What is expected
Using the records below, give again exactly the lines from the line that contains "case for the" through the line that contains "The design journey", both ends included, and only those.

Task inputs

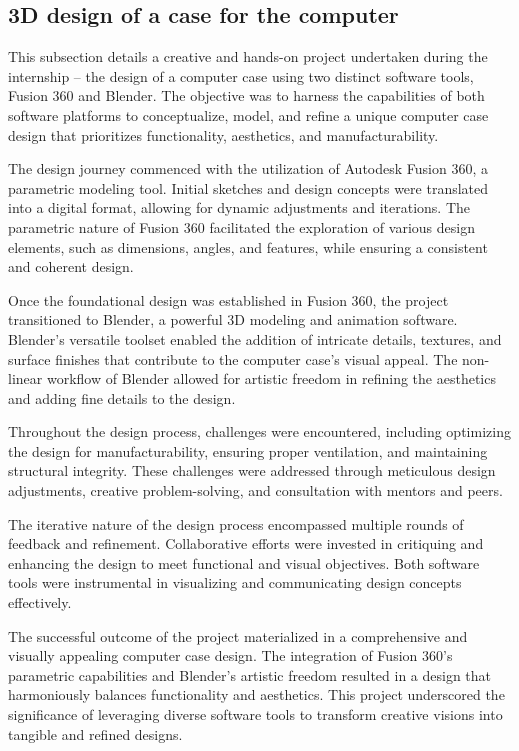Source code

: \subsection{3D design of a case for the computer}
This subsection details a creative and hands-on project undertaken during the internship – the design of a computer case using two distinct software tools, Fusion 360 and Blender. The objective was to harness the capabilities of both software platforms to conceptualize, model, and refine a unique computer case design that prioritizes functionality, aesthetics, and manufacturability.

The design journey commenced with the utilization of Autodesk Fusion 360, a parametric modeling tool. Initial sketches and design concepts were translated into a digital format, allowing for dynamic adjustments and iterations. The parametric nature of Fusion 360 facilitated the exploration of various design elements, such as dimensions, angles, and features, while ensuring a consistent and coherent design.

Once the foundational design was established in Fusion 360, the project transitioned to Blender, a powerful 3D modeling and animation software. Blender's versatile toolset enabled the addition of intricate details, textures, and surface finishes that contribute to the computer case's visual appeal. The non-linear workflow of Blender allowed for artistic freedom in refining the aesthetics and adding fine details to the design.

Throughout the design process, challenges were encountered, including optimizing the design for manufacturability, ensuring proper ventilation, and maintaining structural integrity. These challenges were addressed through meticulous design adjustments, creative problem-solving, and consultation with mentors and peers.

The iterative nature of the design process encompassed multiple rounds of feedback and refinement. Collaborative efforts were invested in critiquing and enhancing the design to meet functional and visual objectives. Both software tools were instrumental in visualizing and communicating design concepts effectively.

The successful outcome of the project materialized in a comprehensive and visually appealing computer case design. The integration of Fusion 360's parametric capabilities and Blender's artistic freedom resulted in a design that harmoniously balances functionality and aesthetics. This project underscored the significance of leveraging diverse software tools to transform creative visions into tangible and refined designs.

Your solution
: \subsection{3D design of a case for the computer}
This subsection details a creative and hands-on project undertaken during the internship – the design of a computer case using two distinct software tools, Fusion 360 and Blender. The objective was to harness the capabilities of both software platforms to conceptualize, model, and refine a unique computer case design that prioritizes functionality, aesthetics, and manufacturability.

The design journey commenced with the utilization of Autodesk Fusion 360, a parametric modeling tool. Initial sketches and design concepts were translated into a digital format, allowing for dynamic adjustments and iterations. The parametric nature of Fusion 360 facilitated the exploration of various design elements, such as dimensions, angles, and features, while ensuring a consistent and coherent design.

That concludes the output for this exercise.